US 2 553 066 describes a two phase, self-priming radial pump (10), which envisages the combination of two separate devices (centrifugal pump and peripheral pump) aligned on a single axis and connected with passages system which, aided in their action by a valve, reconstruct the respective suction and delivery mouths.

Object of the present invention is to overcome the drawbacks complained of above.

More in particular, the main object of the present invention is to provide a two phase, self-priming radial turbo pump, of extremely simple construction which can be started with empty ducts and without the aid of a non-return valve, and without the aid of any mechanical device or of additional hydraulic circuits outside the pump.

This object is achieved thanks to the combined and selective action of two types of blading (radial-peripheral and radial-centrifugal respectively) arranged on a single rotating element, which act alternately on gaseous and liquid fluid compounds, enabling the pump to be started with liquid- free ducts.

A consequent advantage of the invention is that of providing a two- phase, self-priming radial turbo pump able to operate with higher suction lifts and reduced fluid priming time in the suction duct compared to traditional self-priming centrifugal pumps.

Another consequent advantage of the invention is that of providing a two-phase, self-priming radial turbo pump suitable for priming both high-density fluids and high vapour pressure fluids.

A further object of the invention is to place at the disposal of users a two-phase, self-priming radial turbo pump able to ensure a high level of resistance and reliability over time, and such as to be easily and cheaply made. These and other objects and advantages still are achieved by the two- phase, self-priming radial turbo pump forming the subject of the present invention in agreement with the main claim.
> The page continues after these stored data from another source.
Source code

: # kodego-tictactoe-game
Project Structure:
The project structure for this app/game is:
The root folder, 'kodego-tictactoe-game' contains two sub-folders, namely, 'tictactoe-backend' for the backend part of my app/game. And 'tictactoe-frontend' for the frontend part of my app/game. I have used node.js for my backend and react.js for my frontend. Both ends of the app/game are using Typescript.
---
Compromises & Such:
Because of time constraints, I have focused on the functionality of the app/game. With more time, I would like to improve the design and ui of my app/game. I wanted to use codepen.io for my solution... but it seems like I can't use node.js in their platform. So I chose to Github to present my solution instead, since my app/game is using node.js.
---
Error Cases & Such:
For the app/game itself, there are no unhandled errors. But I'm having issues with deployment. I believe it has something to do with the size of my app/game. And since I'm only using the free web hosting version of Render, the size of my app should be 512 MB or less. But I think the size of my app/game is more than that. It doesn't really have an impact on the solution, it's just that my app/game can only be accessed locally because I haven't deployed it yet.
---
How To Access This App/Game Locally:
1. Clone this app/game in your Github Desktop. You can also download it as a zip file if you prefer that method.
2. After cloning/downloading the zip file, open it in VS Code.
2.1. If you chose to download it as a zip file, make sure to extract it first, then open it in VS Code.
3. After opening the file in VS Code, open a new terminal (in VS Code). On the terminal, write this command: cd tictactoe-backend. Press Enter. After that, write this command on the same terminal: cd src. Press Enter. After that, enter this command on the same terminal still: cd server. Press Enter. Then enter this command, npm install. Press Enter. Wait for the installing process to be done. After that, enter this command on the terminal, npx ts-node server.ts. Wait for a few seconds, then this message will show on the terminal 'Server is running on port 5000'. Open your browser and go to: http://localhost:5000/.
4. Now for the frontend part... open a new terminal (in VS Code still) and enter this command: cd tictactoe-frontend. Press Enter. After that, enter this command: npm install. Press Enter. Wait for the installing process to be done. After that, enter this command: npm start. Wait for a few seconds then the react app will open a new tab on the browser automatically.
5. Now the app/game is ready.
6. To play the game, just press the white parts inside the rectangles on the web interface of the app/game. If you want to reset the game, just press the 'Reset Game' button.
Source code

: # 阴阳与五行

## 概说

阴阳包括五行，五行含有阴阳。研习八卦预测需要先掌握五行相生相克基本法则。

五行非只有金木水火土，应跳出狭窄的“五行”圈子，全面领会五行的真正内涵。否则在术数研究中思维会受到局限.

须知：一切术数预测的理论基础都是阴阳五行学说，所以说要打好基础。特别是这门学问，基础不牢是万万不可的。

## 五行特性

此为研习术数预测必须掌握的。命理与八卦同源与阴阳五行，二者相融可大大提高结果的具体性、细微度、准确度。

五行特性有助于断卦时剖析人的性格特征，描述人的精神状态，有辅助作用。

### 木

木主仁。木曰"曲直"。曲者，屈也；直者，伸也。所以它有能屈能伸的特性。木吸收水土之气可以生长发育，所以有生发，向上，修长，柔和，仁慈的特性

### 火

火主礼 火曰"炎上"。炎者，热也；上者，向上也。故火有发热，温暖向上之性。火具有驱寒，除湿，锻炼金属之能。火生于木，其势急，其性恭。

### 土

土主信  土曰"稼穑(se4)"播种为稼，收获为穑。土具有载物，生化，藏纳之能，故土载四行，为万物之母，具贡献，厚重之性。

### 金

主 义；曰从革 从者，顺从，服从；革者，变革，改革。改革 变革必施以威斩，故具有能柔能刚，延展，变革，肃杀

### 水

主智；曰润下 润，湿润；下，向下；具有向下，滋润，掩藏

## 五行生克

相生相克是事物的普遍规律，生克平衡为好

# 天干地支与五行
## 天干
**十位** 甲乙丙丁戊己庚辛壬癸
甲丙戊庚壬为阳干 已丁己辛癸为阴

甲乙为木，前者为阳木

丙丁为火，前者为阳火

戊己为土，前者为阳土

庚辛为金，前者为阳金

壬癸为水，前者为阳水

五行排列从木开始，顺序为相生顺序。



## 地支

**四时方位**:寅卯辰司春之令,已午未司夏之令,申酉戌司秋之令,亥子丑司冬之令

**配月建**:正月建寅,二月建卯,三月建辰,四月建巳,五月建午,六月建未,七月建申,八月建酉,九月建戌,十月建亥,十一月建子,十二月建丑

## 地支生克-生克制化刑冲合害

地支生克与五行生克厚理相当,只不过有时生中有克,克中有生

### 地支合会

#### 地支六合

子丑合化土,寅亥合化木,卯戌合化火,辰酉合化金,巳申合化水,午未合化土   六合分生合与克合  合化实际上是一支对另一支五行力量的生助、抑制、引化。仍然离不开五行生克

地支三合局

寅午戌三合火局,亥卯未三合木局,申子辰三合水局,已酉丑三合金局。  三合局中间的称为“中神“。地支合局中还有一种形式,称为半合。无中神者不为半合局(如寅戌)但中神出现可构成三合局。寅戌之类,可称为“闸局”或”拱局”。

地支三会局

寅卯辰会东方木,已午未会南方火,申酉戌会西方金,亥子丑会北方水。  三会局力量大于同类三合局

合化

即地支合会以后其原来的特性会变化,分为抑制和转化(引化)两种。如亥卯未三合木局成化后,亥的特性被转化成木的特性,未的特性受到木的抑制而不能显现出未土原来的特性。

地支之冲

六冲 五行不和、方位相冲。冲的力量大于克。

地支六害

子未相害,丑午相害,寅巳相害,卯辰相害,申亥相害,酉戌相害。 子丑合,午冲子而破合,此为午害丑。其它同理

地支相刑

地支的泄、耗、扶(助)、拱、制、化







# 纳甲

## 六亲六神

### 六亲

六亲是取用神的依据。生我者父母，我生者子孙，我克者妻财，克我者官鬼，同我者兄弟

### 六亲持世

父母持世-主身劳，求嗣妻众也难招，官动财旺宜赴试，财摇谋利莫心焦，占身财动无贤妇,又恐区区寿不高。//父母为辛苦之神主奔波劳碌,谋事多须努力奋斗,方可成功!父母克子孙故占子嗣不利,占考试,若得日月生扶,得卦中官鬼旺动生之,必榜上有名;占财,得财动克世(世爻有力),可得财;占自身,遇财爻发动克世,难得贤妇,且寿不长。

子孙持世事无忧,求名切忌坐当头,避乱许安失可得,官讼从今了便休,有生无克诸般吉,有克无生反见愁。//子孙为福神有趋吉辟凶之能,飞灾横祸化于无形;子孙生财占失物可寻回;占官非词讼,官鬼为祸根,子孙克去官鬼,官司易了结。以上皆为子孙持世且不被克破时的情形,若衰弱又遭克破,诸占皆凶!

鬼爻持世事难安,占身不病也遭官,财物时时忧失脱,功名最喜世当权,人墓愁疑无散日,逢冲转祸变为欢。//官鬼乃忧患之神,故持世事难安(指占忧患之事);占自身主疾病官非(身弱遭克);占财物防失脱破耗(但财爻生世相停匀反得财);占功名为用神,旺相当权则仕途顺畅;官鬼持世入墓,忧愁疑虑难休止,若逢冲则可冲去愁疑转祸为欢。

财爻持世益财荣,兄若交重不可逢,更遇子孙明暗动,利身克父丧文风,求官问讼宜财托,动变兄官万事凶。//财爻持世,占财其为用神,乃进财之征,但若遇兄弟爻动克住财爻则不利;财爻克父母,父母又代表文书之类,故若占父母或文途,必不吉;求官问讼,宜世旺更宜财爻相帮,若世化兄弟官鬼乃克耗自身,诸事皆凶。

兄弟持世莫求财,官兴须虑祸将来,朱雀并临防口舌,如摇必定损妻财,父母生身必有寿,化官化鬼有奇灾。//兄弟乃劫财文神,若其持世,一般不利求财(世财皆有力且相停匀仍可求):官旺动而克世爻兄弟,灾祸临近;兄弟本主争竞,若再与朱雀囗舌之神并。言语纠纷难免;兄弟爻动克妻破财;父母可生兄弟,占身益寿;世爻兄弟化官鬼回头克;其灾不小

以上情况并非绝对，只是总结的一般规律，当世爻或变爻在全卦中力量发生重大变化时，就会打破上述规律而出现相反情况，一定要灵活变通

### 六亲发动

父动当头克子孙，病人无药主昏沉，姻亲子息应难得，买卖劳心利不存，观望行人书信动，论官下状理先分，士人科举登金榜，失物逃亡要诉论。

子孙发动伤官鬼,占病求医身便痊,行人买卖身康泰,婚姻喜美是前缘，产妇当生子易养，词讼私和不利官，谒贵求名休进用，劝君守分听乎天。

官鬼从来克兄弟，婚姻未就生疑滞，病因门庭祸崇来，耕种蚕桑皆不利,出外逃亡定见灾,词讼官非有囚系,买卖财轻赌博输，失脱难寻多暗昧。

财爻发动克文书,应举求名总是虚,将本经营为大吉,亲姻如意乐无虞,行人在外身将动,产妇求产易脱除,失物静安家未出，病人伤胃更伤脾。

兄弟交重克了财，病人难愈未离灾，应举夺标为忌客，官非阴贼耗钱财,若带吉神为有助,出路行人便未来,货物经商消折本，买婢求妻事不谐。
The construction and functional characteristics of the two-phase, self- priming radial turbo pump of the present invention can be better understood from the detailed description that follows, wherein reference is made to the attached drawing tables which represent one of its preferred and non-limitative embodiments and wherein:

- the figure 1 is an exploded axonometric representation of the turbo pump forming the subject of the invention;

the figure 2 is a schematic axonometric representation of the partially sectioned turbo pump;

- the figures 3a and 3b are schematic representations of a perspective view without wall and of a section view of the turbo pump;

the figures 4a and 4b are schematic axonometric representations of the impeller;

the figures 5a and 5b are schematic representations of a section view and a perspective view respectively of the impeller;

- the figures 6a and 6b are schematic axonometric representations of the channel body of the casing of the same turbo pump;

the figures 7a and 7b are schematic representations of a section view and of a perspective view respectively of the channel body; the figure 8 is a schematic representation of the flow pattern of the fluids during the priming phase, viewed in axial direction with respect to the rotation axis of the impeller 16;

- the figure 9 is a schematic representation of the flow pattern of fluids during the pumping phase, viewed in axial direction with respect to the rotation axis of the impeller 16.

With initial reference to the figures from 1 to 3b, the two-phase, self- priming radial turbo pump of the present invention, generally indicated by 10 and represented by way of example in the hydraulic part only without the driving part, consists, in its more general form, of a connections body 12, a channel body 14, an impeller 16 and a rear body 18. Given that the turbo pump 10 is self-priming, it must be installed in such a way as to allow the fluid to deposit inside it in a position substantially opposite with respect to the delivery mouth 30, which in the example shown in the illustrations is orientated vertically, i.e., in the direction of the arrow marked by the letter "z".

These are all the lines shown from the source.